В классный вагон, стоявший позади станции Воропоново, вернулся командарм. Он медленно слез с коня, взглянул на подошедших к нему начальника артиллерии армии – того рослого, румяного, бородатого человека, приезжавшего разговаривать с интеллигенцией на телегинскую батарею, – на взбудораженного, похожего на студента, вернувшегося с баррикад начальника бронепоездов Алябьева. Оба товарища ответили ему на взгляд улыбками: они рады были его возвращению с передовых линий, где командарму пришлось несколько раз в этот день участвовать в штыковых атаках. Бекеша его была прострелена, и ложе карабина, висевшего на плече, раздроблено.
Командарм пошел в салон-вагон и там попросил воды. Он выпил несколько кружек и попросил папиросу. Закурил, – сухие глаза его затуманились, он положил папиросу на край стола, придвинул к себе листки сводок и наклонился над ними. Да… Потери тяжелы, чрезмерно тяжелы, и огнеприпасов на завтра оставалось мало, отчаянно мало. Он развернул карту, и все трое нагнулись над ней. Командарм медленно повел огрызком карандаша линию, – она лишь кое-где изломилась за этот день, но незначительно, а под Сарептой далеко даже загнулась к белым; но на том участке, где вчера произошла неприятность с крестьянскими полками, линия фронта круто поворачивала к Царицыну.
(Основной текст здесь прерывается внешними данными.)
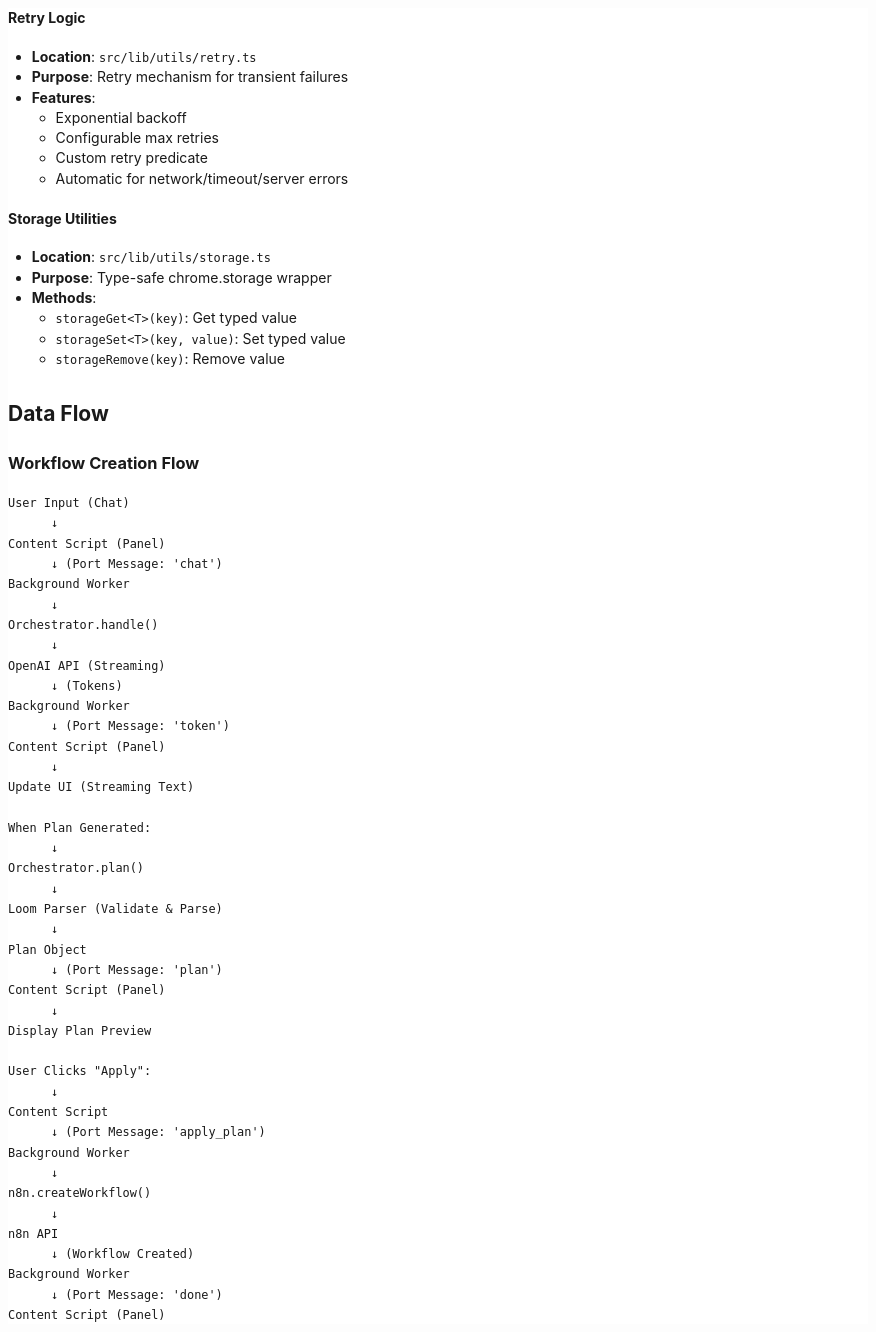 #### Retry Logic
- **Location**: `src/lib/utils/retry.ts`
- **Purpose**: Retry mechanism for transient failures
- **Features**:
  - Exponential backoff
  - Configurable max retries
  - Custom retry predicate
  - Automatic for network/timeout/server errors

#### Storage Utilities
- **Location**: `src/lib/utils/storage.ts`
- **Purpose**: Type-safe chrome.storage wrapper
- **Methods**:
  - `storageGet<T>(key)`: Get typed value
  - `storageSet<T>(key, value)`: Set typed value
  - `storageRemove(key)`: Remove value

## Data Flow

### Workflow Creation Flow

```
User Input (Chat)
      ↓
Content Script (Panel)
      ↓ (Port Message: 'chat')
Background Worker
      ↓
Orchestrator.handle()
      ↓
OpenAI API (Streaming)
      ↓ (Tokens)
Background Worker
      ↓ (Port Message: 'token')
Content Script (Panel)
      ↓
Update UI (Streaming Text)
      
When Plan Generated:
      ↓
Orchestrator.plan()
      ↓
Loom Parser (Validate & Parse)
      ↓
Plan Object
      ↓ (Port Message: 'plan')
Content Script (Panel)
      ↓
Display Plan Preview
      
User Clicks "Apply":
      ↓
Content Script
      ↓ (Port Message: 'apply_plan')
Background Worker
      ↓
n8n.createWorkflow()
      ↓
n8n API
      ↓ (Workflow Created)
Background Worker
      ↓ (Port Message: 'done')
Content Script (Panel)
```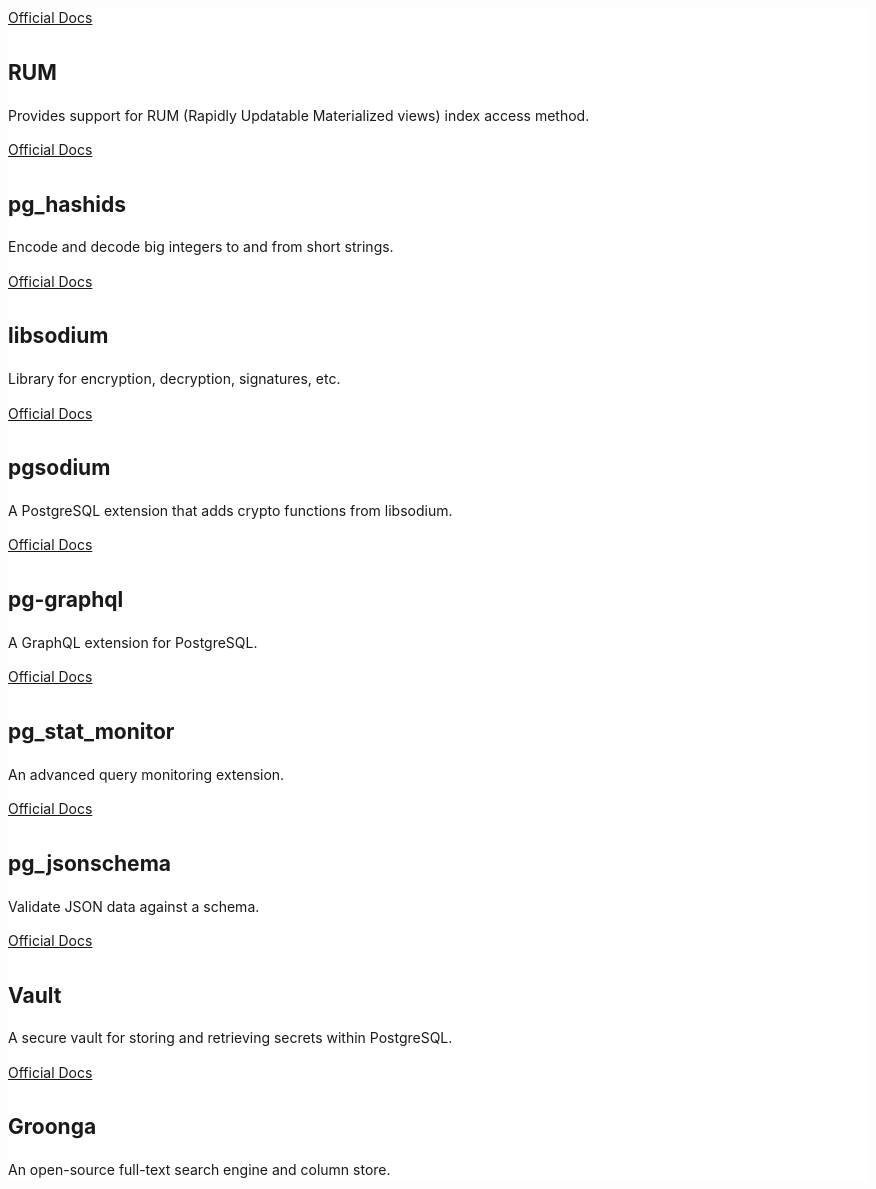 
[Official Docs]()

## RUM
Provides support for RUM (Rapidly Updatable Materialized views) index access method.


[Official Docs](https://github.com/postgrespro/rum)

## pg_hashids
Encode and decode big integers to and from short strings.


[Official Docs]()

## libsodium
Library for encryption, decryption, signatures, etc.


[Official Docs]()

## pgsodium
A PostgreSQL extension that adds crypto functions from libsodium.


[Official Docs]()

## pg-graphql
A GraphQL extension for PostgreSQL.


[Official Docs]()

## pg_stat_monitor
An advanced query monitoring extension.


[Official Docs]()

## pg_jsonschema
Validate JSON data against a schema.


[Official Docs]()

## Vault
A secure vault for storing and retrieving secrets within PostgreSQL.


[Official Docs]()

## Groonga
An open-source full-text search engine and column store.
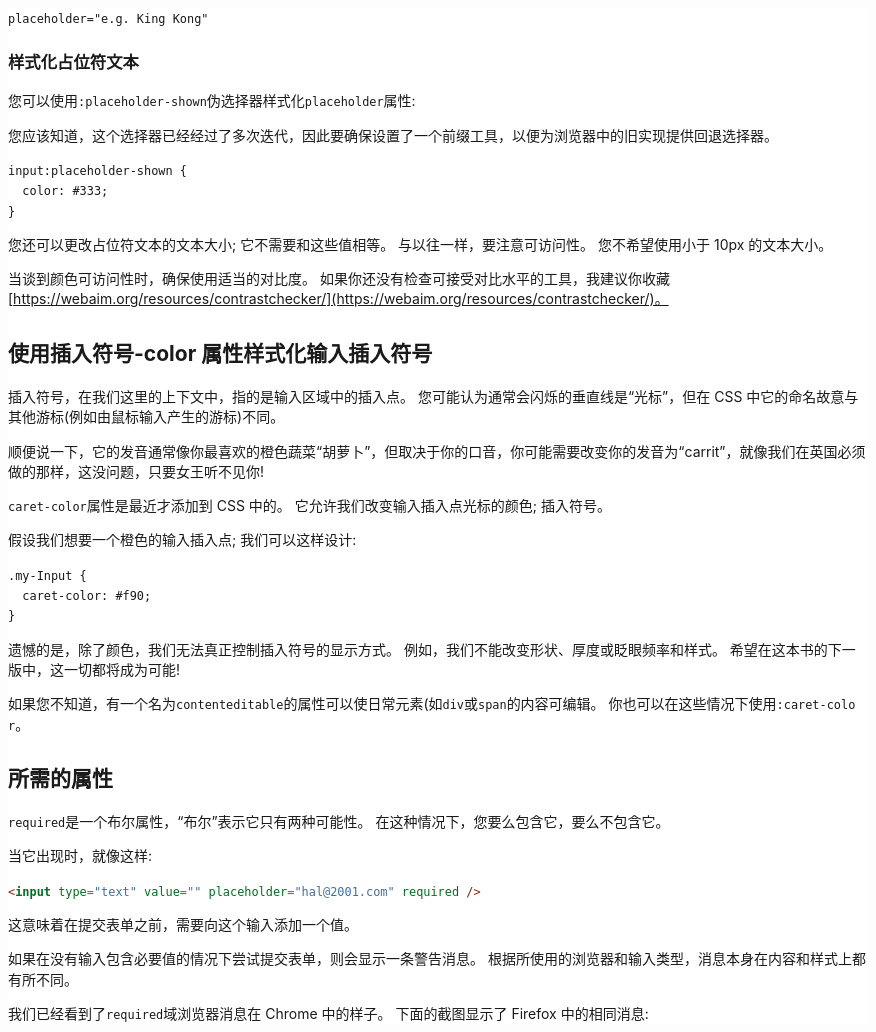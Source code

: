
 ```html
placeholder="e.g. King Kong" 
```

### 样式化占位符文本

您可以使用`:placeholder-shown`伪选择器样式化`placeholder`属性:

您应该知道，这个选择器已经经过了多次迭代，因此要确保设置了一个前缀工具，以便为浏览器中的旧实现提供回退选择器。

```html
input:placeholder-shown {
  color: #333;
} 
```

您还可以更改占位符文本的文本大小; 它不需要和这些值相等。 与以往一样，要注意可访问性。 您不希望使用小于 10px 的文本大小。

当谈到颜色可访问性时，确保使用适当的对比度。 如果你还没有检查可接受对比水平的工具，我建议你收藏[https://webaim.org/resources/contrastchecker/](https://webaim.org/resources/contrastchecker/)。

## 使用插入符号-color 属性样式化输入插入符号

插入符号，在我们这里的上下文中，指的是输入区域中的插入点。 您可能认为通常会闪烁的垂直线是“光标”，但在 CSS 中它的命名故意与其他游标(例如由鼠标输入产生的游标)不同。

顺便说一下，它的发音通常像你最喜欢的橙色蔬菜“胡萝卜”，但取决于你的口音，你可能需要改变你的发音为“carrit”，就像我们在英国必须做的那样，这没问题，只要女王听不见你!

`caret-color`属性是最近才添加到 CSS 中的。 它允许我们改变输入插入点光标的颜色; 插入符号。

假设我们想要一个橙色的输入插入点; 我们可以这样设计:

```html
.my-Input {
  caret-color: #f90;
} 
```

遗憾的是，除了颜色，我们无法真正控制插入符号的显示方式。 例如，我们不能改变形状、厚度或眨眼频率和样式。 希望在这本书的下一版中，这一切都将成为可能!

如果您不知道，有一个名为`contenteditable`的属性可以使日常元素(如`div`或`span`的内容可编辑。 你也可以在这些情况下使用`:caret-color`。

## 所需的属性

`required`是一个布尔属性，“布尔”表示它只有两种可能性。 在这种情况下，您要么包含它，要么不包含它。

当它出现时，就像这样:

```html
<input type="text" value="" placeholder="hal@2001.com" required /> 
```

这意味着在提交表单之前，需要向这个输入添加一个值。

如果在没有输入包含必要值的情况下尝试提交表单，则会显示一条警告消息。 根据所使用的浏览器和输入类型，消息本身在内容和样式上都有所不同。

我们已经看到了`required`域浏览器消息在 Chrome 中的样子。 下面的截图显示了 Firefox 中的相同消息:
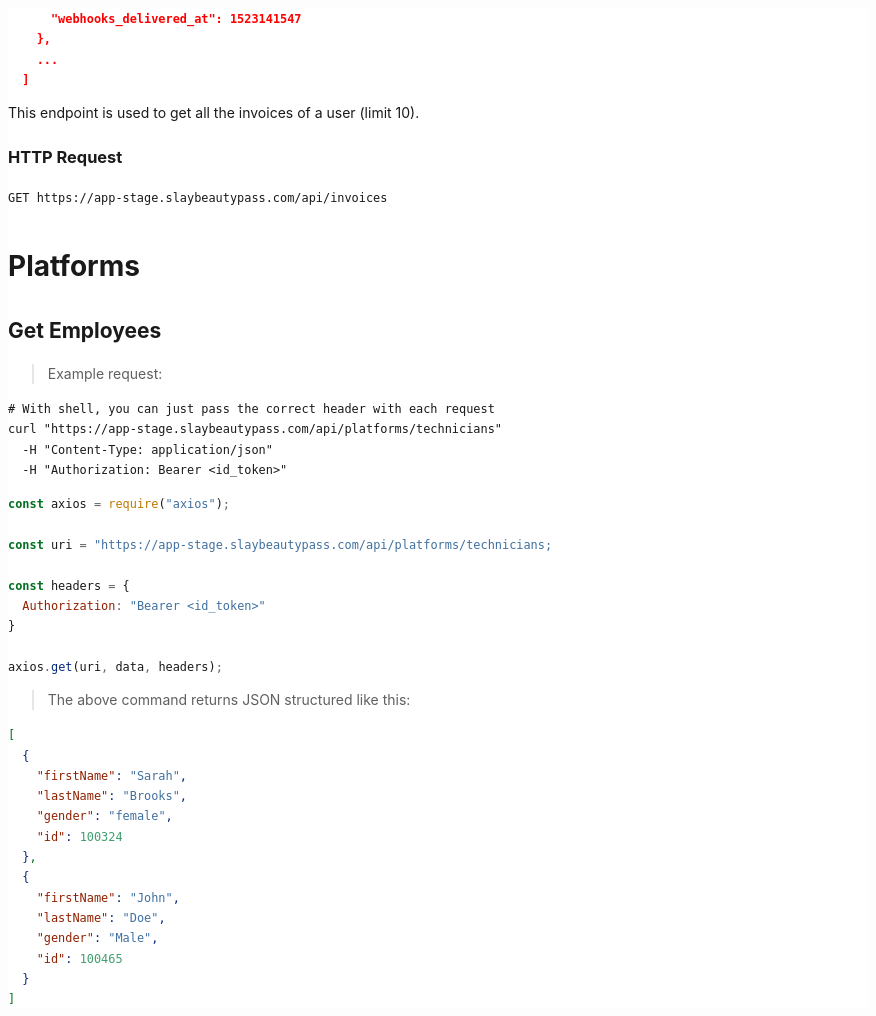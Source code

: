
 ```json
      "webhooks_delivered_at": 1523141547
    },
    ...
  ]
```
This endpoint is used to get all the invoices of a user (limit 10).

### HTTP Request

`GET https://app-stage.slaybeautypass.com/api/invoices`

# Platforms

## Get Employees

> Example request:

```shell
# With shell, you can just pass the correct header with each request
curl "https://app-stage.slaybeautypass.com/api/platforms/technicians"
  -H "Content-Type: application/json"
  -H "Authorization: Bearer <id_token>"
```

```javascript
const axios = require("axios");

const uri = "https://app-stage.slaybeautypass.com/api/platforms/technicians;

const headers = {
  Authorization: "Bearer <id_token>"
}

axios.get(uri, data, headers);
```

> The above command returns JSON structured like this:

```json
[
  {
    "firstName": "Sarah",
    "lastName": "Brooks",
    "gender": "female",
    "id": 100324
  },
  {
    "firstName": "John",
    "lastName": "Doe",
    "gender": "Male",
    "id": 100465
  }
]
```
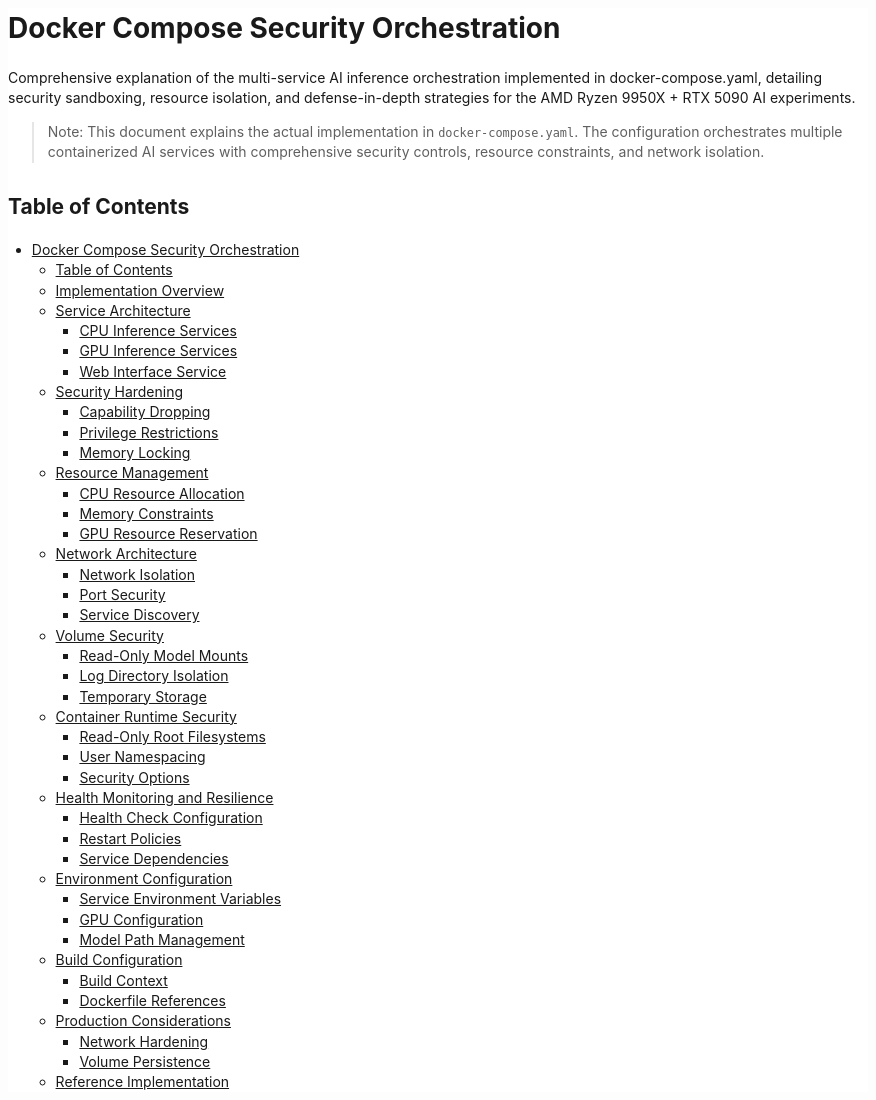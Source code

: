 # Docker Compose Security Orchestration

Comprehensive explanation of the multi-service AI inference orchestration implemented in docker-compose.yaml, detailing security sandboxing, resource isolation, and defense-in-depth strategies for the AMD Ryzen 9950X + RTX 5090 AI experiments.

> Note: This document explains the actual implementation in `docker-compose.yaml`. The configuration orchestrates multiple containerized AI services with comprehensive security controls, resource constraints, and network isolation.

## Table of Contents

- [Docker Compose Security Orchestration](#docker-compose-security-orchestration)
  - [Table of Contents](#table-of-contents)
  - [Implementation Overview](#implementation-overview)
  - [Service Architecture](#service-architecture)
    - [CPU Inference Services](#cpu-inference-services)
    - [GPU Inference Services](#gpu-inference-services)
    - [Web Interface Service](#web-interface-service)
  - [Security Hardening](#security-hardening)
    - [Capability Dropping](#capability-dropping)
    - [Privilege Restrictions](#privilege-restrictions)
    - [Memory Locking](#memory-locking)
  - [Resource Management](#resource-management)
    - [CPU Resource Allocation](#cpu-resource-allocation)
    - [Memory Constraints](#memory-constraints)
    - [GPU Resource Reservation](#gpu-resource-reservation)
  - [Network Architecture](#network-architecture)
    - [Network Isolation](#network-isolation)
    - [Port Security](#port-security)
    - [Service Discovery](#service-discovery)
  - [Volume Security](#volume-security)
    - [Read-Only Model Mounts](#read-only-model-mounts)
    - [Log Directory Isolation](#log-directory-isolation)
    - [Temporary Storage](#temporary-storage)
  - [Container Runtime Security](#container-runtime-security)
    - [Read-Only Root Filesystems](#read-only-root-filesystems)
    - [User Namespacing](#user-namespacing)
    - [Security Options](#security-options)
  - [Health Monitoring and Resilience](#health-monitoring-and-resilience)
    - [Health Check Configuration](#health-check-configuration)
    - [Restart Policies](#restart-policies)
    - [Service Dependencies](#service-dependencies)
  - [Environment Configuration](#environment-configuration)
    - [Service Environment Variables](#service-environment-variables)
    - [GPU Configuration](#gpu-configuration)
    - [Model Path Management](#model-path-management)
  - [Build Configuration](#build-configuration)
    - [Build Context](#build-context)
    - [Dockerfile References](#dockerfile-references)
  - [Production Considerations](#production-considerations)
    - [Network Hardening](#network-hardening)
    - [Volume Persistence](#volume-persistence)
  - [Reference Implementation](#reference-implementation)
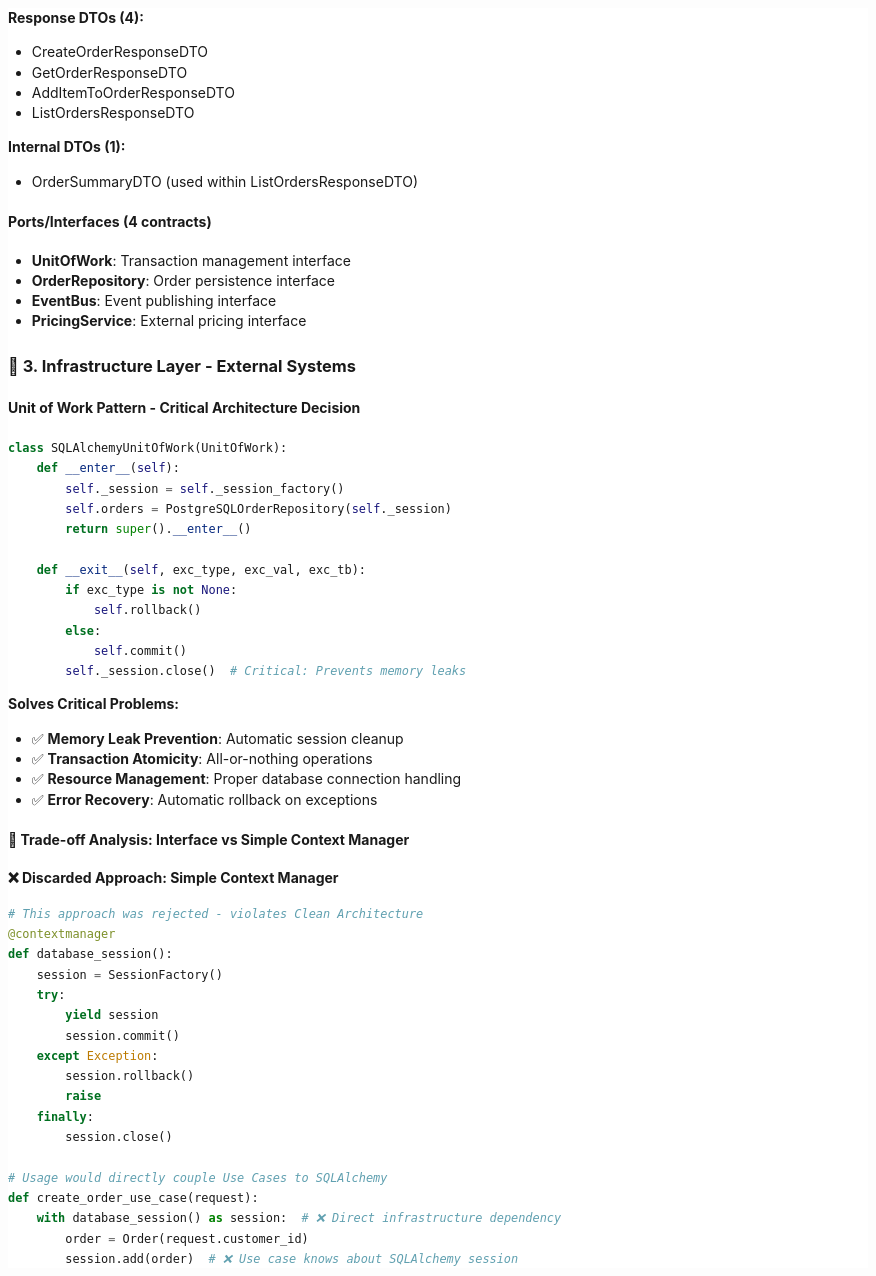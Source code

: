 **Response DTOs (4):**
- CreateOrderResponseDTO
- GetOrderResponseDTO
- AddItemToOrderResponseDTO
- ListOrdersResponseDTO

**Internal DTOs (1):**
- OrderSummaryDTO (used within ListOrdersResponseDTO)

#### **Ports/Interfaces** (4 contracts)
- **UnitOfWork**: Transaction management interface
- **OrderRepository**: Order persistence interface
- **EventBus**: Event publishing interface
- **PricingService**: External pricing interface

### 🔧 **3. Infrastructure Layer - External Systems**

#### **Unit of Work Pattern** - Critical Architecture Decision
```python
class SQLAlchemyUnitOfWork(UnitOfWork):
    def __enter__(self):
        self._session = self._session_factory()
        self.orders = PostgreSQLOrderRepository(self._session)
        return super().__enter__()
    
    def __exit__(self, exc_type, exc_val, exc_tb):
        if exc_type is not None:
            self.rollback()
        else:
            self.commit()
        self._session.close()  # Critical: Prevents memory leaks
```

**Solves Critical Problems:**
- ✅ **Memory Leak Prevention**: Automatic session cleanup
- ✅ **Transaction Atomicity**: All-or-nothing operations
- ✅ **Resource Management**: Proper database connection handling
- ✅ **Error Recovery**: Automatic rollback on exceptions

#### **🎯 Trade-off Analysis: Interface vs Simple Context Manager**

**❌ Discarded Approach: Simple Context Manager**
```python
# This approach was rejected - violates Clean Architecture
@contextmanager
def database_session():
    session = SessionFactory()
    try:
        yield session
        session.commit()
    except Exception:
        session.rollback()
        raise
    finally:
        session.close()

# Usage would directly couple Use Cases to SQLAlchemy
def create_order_use_case(request):
    with database_session() as session:  # ❌ Direct infrastructure dependency
        order = Order(request.customer_id)
        session.add(order)  # ❌ Use case knows about SQLAlchemy session
```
Все медленнее двигался карандаш командарма. «А ну-ка, – сказал он, – проверим еще…» Сводки были точны. Карандаш остановился в семи верстах от Царицына, как раз по руслу оврага, и так же круто повернул обратно, к западу. Получался клин. Командарм бросил карандаш на карту и тылом ладони ударил по этому клину:
– Это все решает.
Начальник артиллерии, насупясь в бороду и отведя глаза, сказал упрямо:
– Берусь сгрызть этот клин, подкинь за ночь снарядов.
Начальник бронепоездов сказал:
– Настроение в частях боевое: поедят, поспят часок-другой, – выдержим.
– Выдержать мало, – ответил командарм, – надо разбить, а линия фронта для этого неблагоприятна. Скажи, паровоз прицеплен? Ладно, я еду… – Он сидел еще с минуту, скованный усталостью, поднялся и обнял за плечи товарищей: – Hу, счастливо…
Начальник артиллерии и начальник бронепоездов вернулись на наблюдательный пункт, на одиноко торчащую железнодорожную водокачку, которую весь день усиленно обстреливали с земли и воздуха. Поднявшись наверх, где помещались телефоны, они нашли принесенный им ужин: два ломтя черствого хлеба и на двоих половину недозрелого арбуза. Начальник артиллерии был человек полнокровный и жизнерадостный, и такой скудный рацион его огорчил.
– Дрянь арбуз, – говорил он, стоя у отверстия, проломанного в кирпичной стене, – если арбуз режут ножиком, это уже не арбуз, – арбуз нужно колоть кулаком. – Выплевывая косточки, прищуриваясь, он поглядывал на равнину, видную, как на ладони, под закатным солнцем. – Горячих галушек миску, вот это было бы сытно. А как ты думаешь, Василий, ведь похоже на то, что в ночь будет приказ – отступить…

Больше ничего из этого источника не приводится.